YOUR OBJECTIVE:
Everything from the line containing "- Implementación de caché agresivo" through the line containing "- [ ] Testing continuo" should be repeated exactly, and nothing else from the data.

*** DATA SHOWN Section Begins ***

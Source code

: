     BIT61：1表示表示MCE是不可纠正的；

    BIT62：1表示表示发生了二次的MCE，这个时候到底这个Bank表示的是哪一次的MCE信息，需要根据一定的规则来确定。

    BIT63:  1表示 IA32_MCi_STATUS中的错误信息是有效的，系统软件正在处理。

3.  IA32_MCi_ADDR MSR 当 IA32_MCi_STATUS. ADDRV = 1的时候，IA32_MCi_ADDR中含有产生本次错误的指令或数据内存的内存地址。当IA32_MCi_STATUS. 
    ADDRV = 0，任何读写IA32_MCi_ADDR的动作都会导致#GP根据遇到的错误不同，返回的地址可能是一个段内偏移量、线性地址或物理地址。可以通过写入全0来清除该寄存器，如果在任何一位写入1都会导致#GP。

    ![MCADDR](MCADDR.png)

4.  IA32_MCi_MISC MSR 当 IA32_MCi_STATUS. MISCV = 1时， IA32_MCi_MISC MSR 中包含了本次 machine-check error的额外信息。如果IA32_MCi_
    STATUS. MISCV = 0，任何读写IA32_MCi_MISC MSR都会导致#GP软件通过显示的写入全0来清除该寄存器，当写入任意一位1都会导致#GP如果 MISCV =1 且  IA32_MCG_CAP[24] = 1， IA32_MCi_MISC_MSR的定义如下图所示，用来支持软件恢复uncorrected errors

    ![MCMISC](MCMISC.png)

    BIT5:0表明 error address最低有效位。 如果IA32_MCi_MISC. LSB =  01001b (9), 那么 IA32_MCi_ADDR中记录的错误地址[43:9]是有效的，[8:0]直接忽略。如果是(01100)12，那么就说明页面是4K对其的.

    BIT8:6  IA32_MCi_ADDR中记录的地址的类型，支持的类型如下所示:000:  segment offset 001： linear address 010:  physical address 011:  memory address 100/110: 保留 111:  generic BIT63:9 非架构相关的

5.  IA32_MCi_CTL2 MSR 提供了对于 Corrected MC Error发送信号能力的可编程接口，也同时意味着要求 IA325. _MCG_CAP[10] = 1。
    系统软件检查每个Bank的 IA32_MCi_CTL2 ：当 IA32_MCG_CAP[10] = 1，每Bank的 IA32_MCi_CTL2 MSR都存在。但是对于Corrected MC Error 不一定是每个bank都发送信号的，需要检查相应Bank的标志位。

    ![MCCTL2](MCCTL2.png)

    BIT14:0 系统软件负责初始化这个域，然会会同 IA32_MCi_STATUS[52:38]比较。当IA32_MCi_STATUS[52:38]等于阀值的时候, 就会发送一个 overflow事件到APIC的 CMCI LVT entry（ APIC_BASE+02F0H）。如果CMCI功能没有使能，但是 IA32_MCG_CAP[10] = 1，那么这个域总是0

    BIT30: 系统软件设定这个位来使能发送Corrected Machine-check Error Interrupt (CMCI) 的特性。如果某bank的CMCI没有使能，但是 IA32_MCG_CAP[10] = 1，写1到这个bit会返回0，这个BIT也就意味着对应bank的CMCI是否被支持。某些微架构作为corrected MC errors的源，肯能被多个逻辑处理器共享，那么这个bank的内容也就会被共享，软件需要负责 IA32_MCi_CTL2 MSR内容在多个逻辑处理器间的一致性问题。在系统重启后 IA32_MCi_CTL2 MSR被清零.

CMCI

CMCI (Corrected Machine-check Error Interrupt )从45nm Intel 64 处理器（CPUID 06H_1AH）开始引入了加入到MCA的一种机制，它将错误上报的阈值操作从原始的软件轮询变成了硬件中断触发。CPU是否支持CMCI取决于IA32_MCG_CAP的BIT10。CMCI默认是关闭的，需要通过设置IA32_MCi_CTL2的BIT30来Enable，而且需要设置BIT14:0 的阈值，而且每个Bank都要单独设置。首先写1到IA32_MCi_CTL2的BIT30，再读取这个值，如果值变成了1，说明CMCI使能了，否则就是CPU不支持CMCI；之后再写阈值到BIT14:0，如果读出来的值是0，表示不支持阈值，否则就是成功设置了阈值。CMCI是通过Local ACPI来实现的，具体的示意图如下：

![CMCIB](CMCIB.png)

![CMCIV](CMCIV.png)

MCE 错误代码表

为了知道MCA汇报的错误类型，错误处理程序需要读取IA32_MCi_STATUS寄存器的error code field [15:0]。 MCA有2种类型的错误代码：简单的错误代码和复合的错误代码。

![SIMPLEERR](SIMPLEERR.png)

*** DATA SHOWN Section Ends ***
*** DATA SHOWN Section Begins ***

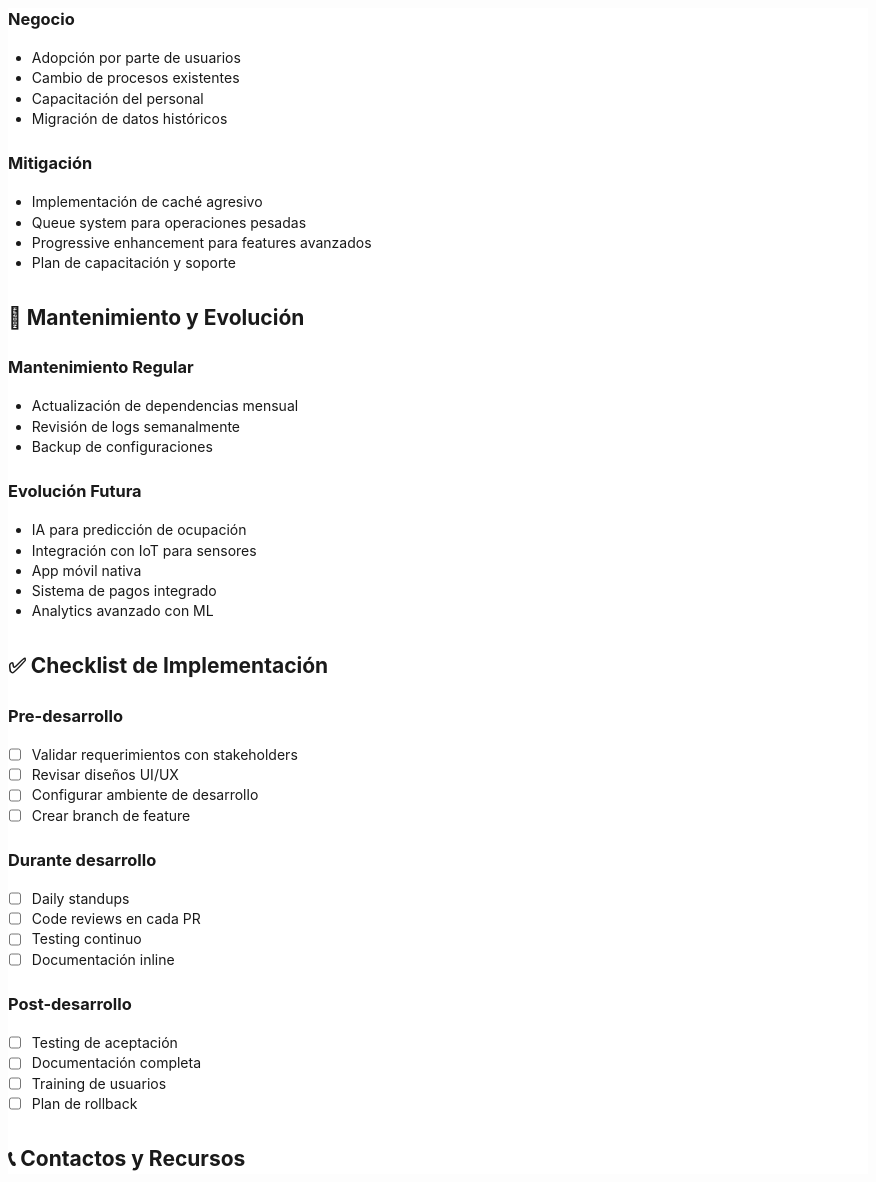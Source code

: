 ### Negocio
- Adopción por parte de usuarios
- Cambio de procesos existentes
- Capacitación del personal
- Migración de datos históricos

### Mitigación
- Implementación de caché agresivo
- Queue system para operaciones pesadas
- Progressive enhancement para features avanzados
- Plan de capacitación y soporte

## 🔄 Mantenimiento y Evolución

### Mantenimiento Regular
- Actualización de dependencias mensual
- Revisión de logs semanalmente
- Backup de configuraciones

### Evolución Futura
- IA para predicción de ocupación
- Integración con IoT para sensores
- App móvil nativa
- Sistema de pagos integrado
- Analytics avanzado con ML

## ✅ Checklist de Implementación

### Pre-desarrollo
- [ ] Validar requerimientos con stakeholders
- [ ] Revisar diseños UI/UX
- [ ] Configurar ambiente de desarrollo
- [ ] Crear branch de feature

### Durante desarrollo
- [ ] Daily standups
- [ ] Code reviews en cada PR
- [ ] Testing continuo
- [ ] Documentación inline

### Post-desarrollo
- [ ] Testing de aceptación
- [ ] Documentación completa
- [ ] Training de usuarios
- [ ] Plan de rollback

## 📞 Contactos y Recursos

*** DATA SHOWN Section Ends ***

SOLUTION TO THIS EXERCISE:
- Implementación de caché agresivo
- Queue system para operaciones pesadas
- Progressive enhancement para features avanzados
- Plan de capacitación y soporte

## 🔄 Mantenimiento y Evolución

### Mantenimiento Regular
- Actualización de dependencias mensual
- Revisión de logs semanalmente
- Backup de configuraciones

### Evolución Futura
- IA para predicción de ocupación
- Integración con IoT para sensores
- App móvil nativa
- Sistema de pagos integrado
- Analytics avanzado con ML

## ✅ Checklist de Implementación

### Pre-desarrollo
- [ ] Validar requerimientos con stakeholders
- [ ] Revisar diseños UI/UX
- [ ] Configurar ambiente de desarrollo
- [ ] Crear branch de feature

### Durante desarrollo
- [ ] Daily standups
- [ ] Code reviews en cada PR
- [ ] Testing continuo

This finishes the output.